In diesem Zusammenhang flattert mir eine Website in den Briefkasten, die ich interessant finde. Irgendjemand Offizielles erzählte mir einmal, man habe in seiner Behörde noch nie so viel Post erhalten wie wegen dieses Falls: Bayer/Monsanto. In der Kartellrechtscommunity diskutieren wir das ja vor allem mit Blick auf die Einschätzung von Innovationswettbewerb oder mit Blick auf das Ausbalancieren einer Triple-Prüfung der Kommission angesichts der drei Groß-Fusionen im Chemie-Sektor.

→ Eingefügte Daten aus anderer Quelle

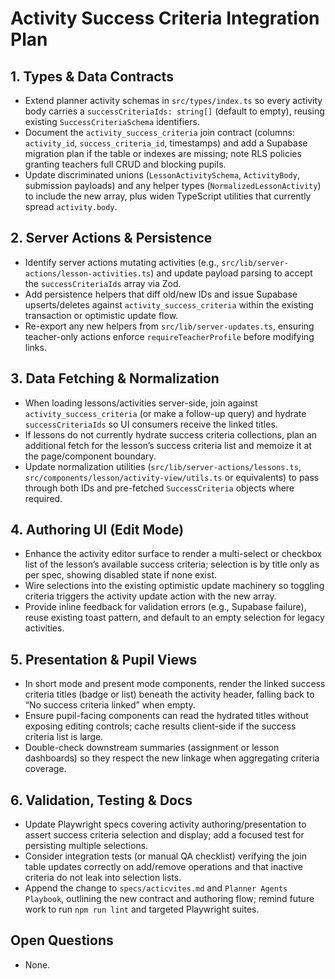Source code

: # Activity Success Criteria Integration Plan

## 1. Types & Data Contracts
- Extend planner activity schemas in `src/types/index.ts` so every activity body carries a `successCriteriaIds: string[]` (default to empty), reusing existing `SuccessCriteriaSchema` identifiers.
- Document the `activity_success_criteria` join contract (columns: `activity_id`, `success_criteria_id`, timestamps) and add a Supabase migration plan if the table or indexes are missing; note RLS policies granting teachers full CRUD and blocking pupils.
- Update discriminated unions (`LessonActivitySchema`, `ActivityBody`, submission payloads) and any helper types (`NormalizedLessonActivity`) to include the new array, plus widen TypeScript utilities that currently spread `activity.body`.

## 2. Server Actions & Persistence
- Identify server actions mutating activities (e.g., `src/lib/server-actions/lesson-activities.ts`) and update payload parsing to accept the `successCriteriaIds` array via Zod.
- Add persistence helpers that diff old/new IDs and issue Supabase upserts/deletes against `activity_success_criteria` within the existing transaction or optimistic update flow.
- Re-export any new helpers from `src/lib/server-updates.ts`, ensuring teacher-only actions enforce `requireTeacherProfile` before modifying links.

## 3. Data Fetching & Normalization
- When loading lessons/activities server-side, join against `activity_success_criteria` (or make a follow-up query) and hydrate `successCriteriaIds` so UI consumers receive the linked titles.
- If lessons do not currently hydrate success criteria collections, plan an additional fetch for the lesson’s success criteria list and memoize it at the page/component boundary.
- Update normalization utilities (`src/lib/server-actions/lessons.ts`, `src/components/lesson/activity-view/utils.ts` or equivalents) to pass through both IDs and pre-fetched `SuccessCriteria` objects where required.

## 4. Authoring UI (Edit Mode)
- Enhance the activity editor surface to render a multi-select or checkbox list of the lesson’s available success criteria; selection is by title only as per spec, showing disabled state if none exist.
- Wire selections into the existing optimistic update machinery so toggling criteria triggers the activity update action with the new array.
- Provide inline feedback for validation errors (e.g., Supabase failure), reuse existing toast pattern, and default to an empty selection for legacy activities.

## 5. Presentation & Pupil Views
- In short mode and present mode components, render the linked success criteria titles (badge or list) beneath the activity header, falling back to “No success criteria linked” when empty.
- Ensure pupil-facing components can read the hydrated titles without exposing editing controls; cache results client-side if the success criteria list is large.
- Double-check downstream summaries (assignment or lesson dashboards) so they respect the new linkage when aggregating criteria coverage.

## 6. Validation, Testing & Docs
- Update Playwright specs covering activity authoring/presentation to assert success criteria selection and display; add a focused test for persisting multiple selections.
- Consider integration tests (or manual QA checklist) verifying the join table updates correctly on add/remove operations and that inactive criteria do not leak into selection lists.
- Append the change to `specs/acticvites.md` and `Planner Agents Playbook`, outlining the new contract and authoring flow; remind future work to run `npm run lint` and targeted Playwright suites.

## Open Questions
- None.
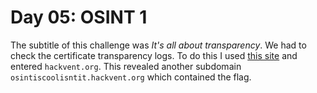 # Day 05: OSINT 1

The subtitle of this challenge was _It's all about transparency_. We had to check the certificate transparency logs. To
do this I used [this site](https://transparencyreport.google.com/https/certificates) and entered `hackvent.org`. This
revealed another subdomain `osintiscoolisntit.hackvent.org` which contained the flag.
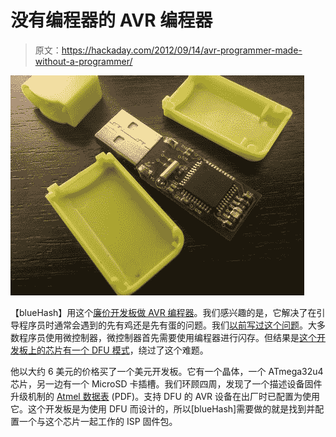 # 没有编程器的 AVR 编程器

> 原文：<https://hackaday.com/2012/09/14/avr-programmer-made-without-a-programmer/>

![](img/7c1771c58467dd52f58bf98a3bdc8028.png "avr-programmer-using-dfu")

【blueHash】用这个[廉价开发板做 AVR 编程器](http://atinkerslog.blogspot.com/2012/09/re-purposing-atmega32u4-as-avrisp-part-1.html)。我们感兴趣的是，它解决了在引导程序员时通常会遇到的先有鸡还是先有蛋的问题。我们[以前写过这个问题](http://hackaday.com/2010/10/25/avr-programming-02-the-hardware/)。大多数程序员使用微控制器，微控制器首先需要使用编程器进行闪存。但结果是[这个开发板上的芯片有一个 DFU 模式](http://atinkerslog.blogspot.com/2012/07/how-not-to-start-programming-with-avrs.html)，绕过了这个难题。

他以大约 6 美元的价格买了一个美元开发板。它有一个晶体，一个 ATmega32u4 芯片，另一边有一个 MicroSD 卡插槽。我们环顾四周，发现了一个描述设备固件升级机制的 [Atmel 数据表](http://www.atmel.cimg/doc7618.pdf) (PDF)。支持 DFU 的 AVR 设备在出厂时已配置为使用它。这个开发板是为使用 DFU 而设计的，所以[blueHash]需要做的就是找到并配置一个与这个芯片一起工作的 ISP 固件包。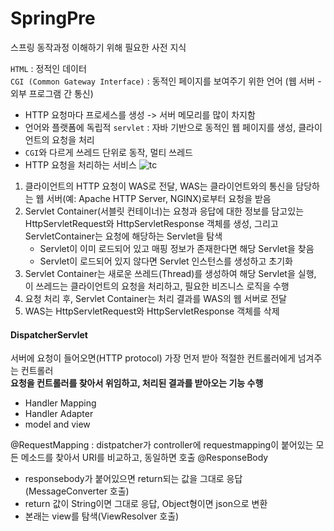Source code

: # SpringPre
스프링 동작과정 이해하기 위해 필요한 사전 지식

`HTML` : 정적인 데이터     
`CGI (Common Gateway Interface)` : 동적인 페이지를 보여주기 위한 언어 (웹 서버 - 외부 프로그램 간 통신)     
- HTTP 요청마다 프로세스를 생성 -> 서버 메모리를 많이 차지함
- 언어와 플랫폼에 독립적
`servlet` : 자바 기반으로 동적인 웹 페이지를 생성, 클라이언트의 요청을 처리
- `CGI`와 다르게 쓰레드 단위로 동작, 멀티 쓰레드
- HTTP 요청을 처리하는 서비스
![tc](https://github.com/dali186/SilkPockets/assets/51067466/37724127-0bf4-4843-af7e-e3005bf6d4fb)
1. 클라이언트의 HTTP 요청이 WAS로 전달, WAS는 클라이언트와의 통신을 담당하는 웹 서버(예: Apache HTTP Server, NGINX)로부터 요청을 받음
2. Servlet Container(서블릿 컨테이너)는 요청과 응답에 대한 정보를 담고있는 HttpServletRequest와 HttpServletResponse 객체를 생성, 그리고 ServletContainer는 요청에 해당하는 Servlet을 탐색
    - Servlet이 이미 로드되어 있고 매핑 정보가 존재한다면 해당 Servlet을 찾음
    - Servlet이 로드되어 있지 않다면 Servlet 인스턴스를 생성하고 초기화
3. Servlet Container는 새로운 쓰레드(Thread)를 생성하여 해당 Servlet을 실행, 이 쓰레드는 클라이언트의 요청을 처리하고, 필요한 비즈니스 로직을 수행
4. 요청 처리 후, Servlet Container는 처리 결과를 WAS의 웹 서버로 전달
5. WAS는 HttpServletRequest와 HttpServletResponse 객체를 삭제

#### DispatcherServlet 
서버에 요청이 들어오면(HTTP protocol) 가장 먼저 받아 적절한 컨트롤러에게 넘겨주는 컨트롤러       
__요청을 컨트롤러를 찾아서 위임하고, 처리된 결과를 받아오는 기능 수행__
- Handler Mapping 
- Handler Adapter
- model and view


@RequestMapping : distpatcher가 controller에 requestmapping이 붙어있는 모든 메소드를 찾아서 URI를 비교하고, 동일하면 호출
@ResponseBody
- responsebody가 붙어있으면 return되는 값을 그대로 응답 (MessageConverter 호출)
- return 값이 String이면 그대로 응답, Object형이면 json으로 변환
- 본래는 view를 탐색(ViewResolver 호출)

Andere Menschen sorgen sich wegen anderer Aspekte dieses Falls. Die NGO www.goliathwatch.de hat mich auf eine Kampagne aufmerksam gemacht, die von 19 Organisationen geführt wird, welche sich angesichts der Fusionswelle im Agrarbereich um die globale Landwirtschaft sorgen. In einer Streitschrift gegen die Deals wird – für Insider natürlich unorthodox – die Paradoxie aufgespießt, dass Konzerne immer größer werden, Kartellbehörden aber immer seltener eingreifen. Konzernkontrolle stärken, das ist eine Forderung, unter anderem sollen die Kartellbehörden besser ausgestattet werden. Da haben BKartA und Kommission neue Freund*innen gefunden. Ich mache mir die Forderungen nicht alle zu Eigen, aber irgendwie schadet es nicht, einmal aus dieser Perspektive auf unsere Überlegungen zu schauen.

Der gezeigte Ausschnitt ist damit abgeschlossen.